Saved entries:
* * * * * * *
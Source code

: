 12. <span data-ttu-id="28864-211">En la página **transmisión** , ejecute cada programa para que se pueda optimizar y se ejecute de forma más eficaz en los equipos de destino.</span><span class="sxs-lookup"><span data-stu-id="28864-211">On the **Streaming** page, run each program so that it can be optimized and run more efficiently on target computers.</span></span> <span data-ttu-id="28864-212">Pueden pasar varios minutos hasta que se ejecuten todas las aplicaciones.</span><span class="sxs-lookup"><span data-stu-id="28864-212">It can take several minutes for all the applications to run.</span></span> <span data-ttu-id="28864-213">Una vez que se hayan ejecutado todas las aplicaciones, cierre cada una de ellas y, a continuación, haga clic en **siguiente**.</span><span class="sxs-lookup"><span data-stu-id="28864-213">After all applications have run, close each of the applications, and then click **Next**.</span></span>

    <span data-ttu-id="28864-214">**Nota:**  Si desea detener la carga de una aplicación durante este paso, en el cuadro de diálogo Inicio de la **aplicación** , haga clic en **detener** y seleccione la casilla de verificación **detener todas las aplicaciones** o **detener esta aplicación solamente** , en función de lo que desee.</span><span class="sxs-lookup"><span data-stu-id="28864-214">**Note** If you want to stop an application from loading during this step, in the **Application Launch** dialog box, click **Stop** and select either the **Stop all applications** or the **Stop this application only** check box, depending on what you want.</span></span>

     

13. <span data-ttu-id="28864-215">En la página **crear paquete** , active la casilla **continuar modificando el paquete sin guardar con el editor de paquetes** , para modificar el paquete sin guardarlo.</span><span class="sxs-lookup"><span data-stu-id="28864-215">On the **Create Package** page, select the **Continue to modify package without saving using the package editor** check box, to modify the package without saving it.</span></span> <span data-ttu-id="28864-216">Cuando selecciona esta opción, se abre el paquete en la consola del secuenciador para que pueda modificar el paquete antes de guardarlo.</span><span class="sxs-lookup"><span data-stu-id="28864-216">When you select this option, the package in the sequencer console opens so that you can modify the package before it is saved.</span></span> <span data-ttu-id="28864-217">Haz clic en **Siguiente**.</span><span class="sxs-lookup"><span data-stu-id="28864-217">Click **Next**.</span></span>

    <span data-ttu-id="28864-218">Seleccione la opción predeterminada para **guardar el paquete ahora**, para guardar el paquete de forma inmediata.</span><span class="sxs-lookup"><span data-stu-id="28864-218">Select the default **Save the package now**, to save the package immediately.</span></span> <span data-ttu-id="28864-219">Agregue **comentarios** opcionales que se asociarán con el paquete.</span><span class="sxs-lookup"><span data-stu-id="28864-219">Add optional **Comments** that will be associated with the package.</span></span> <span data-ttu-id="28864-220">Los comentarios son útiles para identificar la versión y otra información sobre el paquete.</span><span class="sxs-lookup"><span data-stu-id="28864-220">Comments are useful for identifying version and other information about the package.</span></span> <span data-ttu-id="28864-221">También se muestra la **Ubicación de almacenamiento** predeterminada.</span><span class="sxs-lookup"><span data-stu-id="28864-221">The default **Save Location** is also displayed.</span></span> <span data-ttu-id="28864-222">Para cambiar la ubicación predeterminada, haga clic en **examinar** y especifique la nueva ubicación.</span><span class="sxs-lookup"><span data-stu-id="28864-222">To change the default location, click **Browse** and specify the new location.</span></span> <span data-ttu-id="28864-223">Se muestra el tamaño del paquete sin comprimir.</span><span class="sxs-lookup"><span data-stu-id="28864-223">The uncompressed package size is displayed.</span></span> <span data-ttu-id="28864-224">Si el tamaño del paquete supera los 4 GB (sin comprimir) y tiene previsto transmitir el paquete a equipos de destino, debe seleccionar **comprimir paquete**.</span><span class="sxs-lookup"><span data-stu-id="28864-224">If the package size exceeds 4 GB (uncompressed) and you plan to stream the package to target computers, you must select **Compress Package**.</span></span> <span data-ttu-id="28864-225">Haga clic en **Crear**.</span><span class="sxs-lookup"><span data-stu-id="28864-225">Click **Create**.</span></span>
* * * * * * *
ASSIGNED TASK - Search the data and copy each line containing "esta".

RESULT BELOW -
    <span data-ttu-id="28864-214">**Nota:**  Si desea detener la carga de una aplicación durante este paso, en el cuadro de diálogo Inicio de la **aplicación** , haga clic en **detener** y seleccione la casilla de verificación **detener todas las aplicaciones** o **detener esta aplicación solamente** , en función de lo que desee.</span><span class="sxs-lookup"><span data-stu-id="28864-214">**Note** If you want to stop an application from loading during this step, in the **Application Launch** dialog box, click **Stop** and select either the **Stop all applications** or the **Stop this application only** check box, depending on what you want.</span></span>
13. <span data-ttu-id="28864-215">En la página **crear paquete** , active la casilla **continuar modificando el paquete sin guardar con el editor de paquetes** , para modificar el paquete sin guardarlo.</span><span class="sxs-lookup"><span data-stu-id="28864-215">On the **Create Package** page, select the **Continue to modify package without saving using the package editor** check box, to modify the package without saving it.</span></span> <span data-ttu-id="28864-216">Cuando selecciona esta opción, se abre el paquete en la consola del secuenciador para que pueda modificar el paquete antes de guardarlo.</span><span class="sxs-lookup"><span data-stu-id="28864-216">When you select this option, the package in the sequencer console opens so that you can modify the package before it is saved.</span></span> <span data-ttu-id="28864-217">Haz clic en **Siguiente**.</span><span class="sxs-lookup"><span data-stu-id="28864-217">Click **Next**.</span></span>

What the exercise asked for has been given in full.